Delta Air Lines Inc. asked a New York bankruptcy court judge Monday to approve its renegotiation of 88 airplane leases, a move that will save it about $200 million a year.
Delta's request, initially opposed by a committee representing unsecured creditors, will likely be approved Wednesday by Judge Adlai Hardin who is overseeing Delta's bankruptcy.
Attorneys for Delta said Monday they will return to court with a revised set of renegotiated leases on Wednesday. Some of the alterations to the leases involve changes to how Delta can terminate the leases and a reduction in monthly rents paid on Boeing 767-300 models.
"Less than six months after filing for restructuring under Chapter 11, Delta has already made significant progress in its effort to achieve substantial annual cost reductions from the renegotiation or rejection of aircraft leases," said Michael Freitag, spokesman for Delta. "These cost reductions are a critical element in Delta's restructuring plan, which calls for $3 billion in annual revenue and cost benefits."

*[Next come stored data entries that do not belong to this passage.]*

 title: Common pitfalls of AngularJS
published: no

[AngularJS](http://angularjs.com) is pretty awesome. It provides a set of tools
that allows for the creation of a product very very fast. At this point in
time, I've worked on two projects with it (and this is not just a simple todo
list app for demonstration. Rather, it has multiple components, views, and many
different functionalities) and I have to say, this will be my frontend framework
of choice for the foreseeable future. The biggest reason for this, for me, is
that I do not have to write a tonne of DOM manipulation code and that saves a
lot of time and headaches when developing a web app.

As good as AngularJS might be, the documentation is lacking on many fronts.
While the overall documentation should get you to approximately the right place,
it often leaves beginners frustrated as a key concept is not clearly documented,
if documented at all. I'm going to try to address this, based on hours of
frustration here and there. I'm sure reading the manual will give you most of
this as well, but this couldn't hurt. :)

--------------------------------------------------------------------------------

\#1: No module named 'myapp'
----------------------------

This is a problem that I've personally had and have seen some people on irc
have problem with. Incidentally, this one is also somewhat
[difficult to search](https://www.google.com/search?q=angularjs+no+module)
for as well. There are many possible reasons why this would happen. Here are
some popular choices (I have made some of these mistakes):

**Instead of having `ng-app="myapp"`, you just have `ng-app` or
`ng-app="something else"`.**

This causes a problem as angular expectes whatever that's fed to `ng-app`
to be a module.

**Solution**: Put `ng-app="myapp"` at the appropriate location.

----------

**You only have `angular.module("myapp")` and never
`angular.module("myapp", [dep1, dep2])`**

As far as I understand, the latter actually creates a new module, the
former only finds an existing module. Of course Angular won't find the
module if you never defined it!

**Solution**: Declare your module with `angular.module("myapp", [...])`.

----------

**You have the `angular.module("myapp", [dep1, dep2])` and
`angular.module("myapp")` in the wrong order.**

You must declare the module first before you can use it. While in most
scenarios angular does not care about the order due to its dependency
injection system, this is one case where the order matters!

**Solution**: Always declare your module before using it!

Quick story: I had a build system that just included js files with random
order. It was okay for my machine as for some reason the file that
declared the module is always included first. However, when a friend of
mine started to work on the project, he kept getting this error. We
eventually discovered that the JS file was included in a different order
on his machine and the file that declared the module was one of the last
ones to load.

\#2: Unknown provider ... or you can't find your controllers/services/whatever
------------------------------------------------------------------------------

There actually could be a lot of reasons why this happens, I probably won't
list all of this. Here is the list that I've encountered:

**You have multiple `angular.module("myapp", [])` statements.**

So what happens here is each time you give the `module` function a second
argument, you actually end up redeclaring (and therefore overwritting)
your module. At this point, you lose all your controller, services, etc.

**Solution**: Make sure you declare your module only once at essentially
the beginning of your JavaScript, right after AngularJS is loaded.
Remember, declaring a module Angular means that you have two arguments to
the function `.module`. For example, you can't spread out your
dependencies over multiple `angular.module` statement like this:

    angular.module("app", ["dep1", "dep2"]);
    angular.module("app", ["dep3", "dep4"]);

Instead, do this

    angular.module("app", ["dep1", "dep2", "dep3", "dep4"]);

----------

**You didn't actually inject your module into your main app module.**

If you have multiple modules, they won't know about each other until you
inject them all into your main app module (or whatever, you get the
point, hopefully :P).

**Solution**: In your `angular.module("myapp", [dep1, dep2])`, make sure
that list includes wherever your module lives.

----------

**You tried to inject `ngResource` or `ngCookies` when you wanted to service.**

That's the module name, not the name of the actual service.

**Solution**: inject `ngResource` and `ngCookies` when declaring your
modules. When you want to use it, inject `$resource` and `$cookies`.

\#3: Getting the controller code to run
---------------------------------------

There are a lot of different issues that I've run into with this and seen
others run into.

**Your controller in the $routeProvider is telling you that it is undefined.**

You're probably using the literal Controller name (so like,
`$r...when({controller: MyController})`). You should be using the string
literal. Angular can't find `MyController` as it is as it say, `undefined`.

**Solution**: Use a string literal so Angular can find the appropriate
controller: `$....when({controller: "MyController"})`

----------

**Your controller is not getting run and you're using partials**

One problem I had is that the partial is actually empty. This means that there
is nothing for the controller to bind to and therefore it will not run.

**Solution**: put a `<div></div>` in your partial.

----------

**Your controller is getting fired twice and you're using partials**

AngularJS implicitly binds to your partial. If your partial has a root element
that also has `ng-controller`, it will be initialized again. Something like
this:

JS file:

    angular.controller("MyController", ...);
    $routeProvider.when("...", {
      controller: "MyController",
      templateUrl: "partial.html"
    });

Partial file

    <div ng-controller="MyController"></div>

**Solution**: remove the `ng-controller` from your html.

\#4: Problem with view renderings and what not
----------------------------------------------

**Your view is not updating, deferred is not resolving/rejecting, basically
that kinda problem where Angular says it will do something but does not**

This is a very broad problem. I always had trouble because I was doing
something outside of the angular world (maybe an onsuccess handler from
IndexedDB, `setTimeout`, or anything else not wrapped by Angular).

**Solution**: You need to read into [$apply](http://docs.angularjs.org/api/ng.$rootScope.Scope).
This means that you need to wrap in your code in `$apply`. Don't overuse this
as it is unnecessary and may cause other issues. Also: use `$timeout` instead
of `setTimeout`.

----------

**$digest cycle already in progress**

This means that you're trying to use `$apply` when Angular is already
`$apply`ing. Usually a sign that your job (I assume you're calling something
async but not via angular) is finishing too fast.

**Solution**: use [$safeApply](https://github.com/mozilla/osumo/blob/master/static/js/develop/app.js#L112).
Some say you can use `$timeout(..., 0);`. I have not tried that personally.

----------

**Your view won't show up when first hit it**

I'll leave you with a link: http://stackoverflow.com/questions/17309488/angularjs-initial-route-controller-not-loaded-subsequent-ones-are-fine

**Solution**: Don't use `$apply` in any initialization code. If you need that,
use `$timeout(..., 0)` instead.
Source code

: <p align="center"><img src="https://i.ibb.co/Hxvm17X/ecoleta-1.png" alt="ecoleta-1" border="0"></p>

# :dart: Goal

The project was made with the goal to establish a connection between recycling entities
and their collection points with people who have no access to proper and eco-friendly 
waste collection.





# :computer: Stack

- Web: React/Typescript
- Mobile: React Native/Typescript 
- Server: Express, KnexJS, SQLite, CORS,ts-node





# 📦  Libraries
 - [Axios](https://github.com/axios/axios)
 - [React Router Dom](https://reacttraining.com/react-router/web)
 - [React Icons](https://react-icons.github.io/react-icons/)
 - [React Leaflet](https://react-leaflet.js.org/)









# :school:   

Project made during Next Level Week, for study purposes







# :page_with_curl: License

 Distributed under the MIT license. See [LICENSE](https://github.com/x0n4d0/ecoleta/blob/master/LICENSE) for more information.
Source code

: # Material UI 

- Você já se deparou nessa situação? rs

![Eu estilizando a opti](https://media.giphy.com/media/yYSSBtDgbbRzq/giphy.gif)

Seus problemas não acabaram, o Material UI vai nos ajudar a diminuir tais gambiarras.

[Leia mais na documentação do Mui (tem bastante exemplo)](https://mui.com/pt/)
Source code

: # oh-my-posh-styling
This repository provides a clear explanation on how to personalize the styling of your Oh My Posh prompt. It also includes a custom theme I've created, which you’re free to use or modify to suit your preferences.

Delta, like other carriers, leases many of the planes in its fleet of 682 aircraft. The planes are owned by special financial institutions.
The Atlanta-based carrier, which filed for bankruptcy protection in September, sought to renegotiate leases on the 88 planes to cut costs. The craft include MD-88, Boeing 757-232, Boeing 767-332 and Boeing 767-332ER models.
While Delta would not comment specifically on why it chose to renegotiate rent payments on the planes with a group of the owners instead of individually, it may save the carrier time.
The airline's committee of unsecured creditors had argued the leaseholders -- by working as a group in their negotiations with Delta -- may have been in violation of anti-trust regulations. The committee dropped their objection to how the leases were renegotiated and said Monday it would not sue the lease holders.
Delta had already waived its right to sue the leaseholders for any potential anti-trust violations when it first entered into an agreement with them. It reaffirmed Monday it will not sue the leaseholders for any possible anti-trust issues.